RECORD EXTRACTS

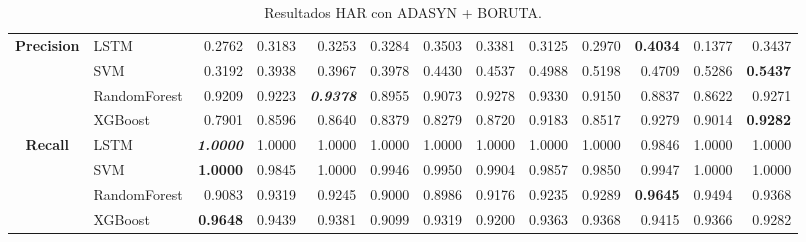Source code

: \begin{table}[H]
\begin{adjustbox}{max width=12cm}
\begin{tabular}{|c|l|r|r|r|r|r|r|r|r|r|r|r|}
			\hline
			\textbf{Precision} &  LSTM &  0.2762 &  0.3183 &  0.3253 &  0.3284 &  0.3503 &  0.3381 &  0.3125 &  0.2970 & \textbf{  0.4034 } &  0.1377 &  0.3437 \\
			&  SVM &  0.3192 &  0.3938 &  0.3967 &  0.3978 &  0.4430 &  0.4537 &  0.4988 &  0.5198 &  0.4709 &  0.5286 & \textbf{  0.5437 } \\
			&  RandomForest &  0.9209 &  0.9223 & \textit{ \textbf{  0.9378 } } &  0.8955 &  0.9073 &  0.9278 &  0.9330 &  0.9150 &  0.8837 &  0.8622 &  0.9271 \\
			&  XGBoost &  0.7901 &  0.8596 &  0.8640 &  0.8379 &  0.8279 &  0.8720 &  0.9183 &  0.8517 &  0.9279 &  0.9014 & \textbf{  0.9282 } \\
			\hline
			\textbf{Recall} &  LSTM & \textit{ \textbf{  1.0000 } } &  1.0000 &  1.0000 &  1.0000 &  1.0000 &  1.0000 &  1.0000 &  1.0000 &  0.9846 &  1.0000 &  1.0000 \\
			&  SVM & \textbf{  1.0000 } &  0.9845 &  1.0000 &  0.9946 &  0.9950 &  0.9904 &  0.9857 &  0.9850 &  0.9947 &  1.0000 &  1.0000 \\
			&  RandomForest &  0.9083 &  0.9319 &  0.9245 &  0.9000 &  0.8986 &  0.9176 &  0.9235 &  0.9289 & \textbf{  0.9645 } &  0.9494 &  0.9368 \\
			&  XGBoost & \textbf{  0.9648 } &  0.9439 &  0.9381 &  0.9099 &  0.9319 &  0.9200 &  0.9363 &  0.9368 &  0.9415 &  0.9366 &  0.9282 \\
			\hline
		\end{tabular}
	\end{adjustbox}
	\caption{Resultados HAR con ADASYN + BORUTA.}
	\label{tab:HAR_ADASYN_BORUTA}
\end{table}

BRIEF
When you reproduce the entries above, keep every word exactly and leave out each picture.

RESPONSE TO THE EXERCISE
Source code

: \begin{table}[H]
\begin{adjustbox}{max width=12cm}
\begin{tabular}{|c|l|r|r|r|r|r|r|r|r|r|r|r|}
			\hline
			\textbf{Precision} &  LSTM &  0.2762 &  0.3183 &  0.3253 &  0.3284 &  0.3503 &  0.3381 &  0.3125 &  0.2970 & \textbf{  0.4034 } &  0.1377 &  0.3437 \\
			&  SVM &  0.3192 &  0.3938 &  0.3967 &  0.3978 &  0.4430 &  0.4537 &  0.4988 &  0.5198 &  0.4709 &  0.5286 & \textbf{  0.5437 } \\
			&  RandomForest &  0.9209 &  0.9223 & \textit{ \textbf{  0.9378 } } &  0.8955 &  0.9073 &  0.9278 &  0.9330 &  0.9150 &  0.8837 &  0.8622 &  0.9271 \\
			&  XGBoost &  0.7901 &  0.8596 &  0.8640 &  0.8379 &  0.8279 &  0.8720 &  0.9183 &  0.8517 &  0.9279 &  0.9014 & \textbf{  0.9282 } \\
			\hline
			\textbf{Recall} &  LSTM & \textit{ \textbf{  1.0000 } } &  1.0000 &  1.0000 &  1.0000 &  1.0000 &  1.0000 &  1.0000 &  1.0000 &  0.9846 &  1.0000 &  1.0000 \\
			&  SVM & \textbf{  1.0000 } &  0.9845 &  1.0000 &  0.9946 &  0.9950 &  0.9904 &  0.9857 &  0.9850 &  0.9947 &  1.0000 &  1.0000 \\
			&  RandomForest &  0.9083 &  0.9319 &  0.9245 &  0.9000 &  0.8986 &  0.9176 &  0.9235 &  0.9289 & \textbf{  0.9645 } &  0.9494 &  0.9368 \\
			&  XGBoost & \textbf{  0.9648 } &  0.9439 &  0.9381 &  0.9099 &  0.9319 &  0.9200 &  0.9363 &  0.9368 &  0.9415 &  0.9366 &  0.9282 \\
			\hline
		\end{tabular}
	\end{adjustbox}
	\caption{Resultados HAR con ADASYN + BORUTA.}
	\label{tab:HAR_ADASYN_BORUTA}
\end{table}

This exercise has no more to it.